── INFORMATION GIVEN

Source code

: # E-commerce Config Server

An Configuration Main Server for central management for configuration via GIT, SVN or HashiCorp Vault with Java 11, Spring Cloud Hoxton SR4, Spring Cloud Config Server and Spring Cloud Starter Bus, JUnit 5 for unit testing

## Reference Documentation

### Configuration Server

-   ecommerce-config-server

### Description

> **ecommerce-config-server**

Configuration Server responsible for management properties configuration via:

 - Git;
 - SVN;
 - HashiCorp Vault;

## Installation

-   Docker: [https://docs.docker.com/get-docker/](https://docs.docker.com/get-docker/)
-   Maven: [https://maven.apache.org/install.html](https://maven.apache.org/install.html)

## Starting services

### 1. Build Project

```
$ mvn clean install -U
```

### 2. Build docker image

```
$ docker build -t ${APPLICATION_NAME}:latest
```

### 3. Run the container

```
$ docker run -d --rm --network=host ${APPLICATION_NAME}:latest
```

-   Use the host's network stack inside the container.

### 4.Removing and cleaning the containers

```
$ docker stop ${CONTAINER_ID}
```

────

> EXERCISE GOAL
Go through the data above and transcribe every entry exactly.

> ANSWER BOX
Source code

: # E-commerce Config Server

An Configuration Main Server for central management for configuration via GIT, SVN or HashiCorp Vault with Java 11, Spring Cloud Hoxton SR4, Spring Cloud Config Server and Spring Cloud Starter Bus, JUnit 5 for unit testing

## Reference Documentation

### Configuration Server

-   ecommerce-config-server

### Description

> **ecommerce-config-server**

Configuration Server responsible for management properties configuration via:

 - Git;
 - SVN;
 - HashiCorp Vault;

## Installation

-   Docker: [https://docs.docker.com/get-docker/](https://docs.docker.com/get-docker/)
-   Maven: [https://maven.apache.org/install.html](https://maven.apache.org/install.html)

## Starting services

### 1. Build Project

```
$ mvn clean install -U
```

### 2. Build docker image

```
$ docker build -t ${APPLICATION_NAME}:latest
```

### 3. Run the container

```
$ docker run -d --rm --network=host ${APPLICATION_NAME}:latest
```

-   Use the host's network stack inside the container.

### 4.Removing and cleaning the containers

```
$ docker stop ${CONTAINER_ID}
```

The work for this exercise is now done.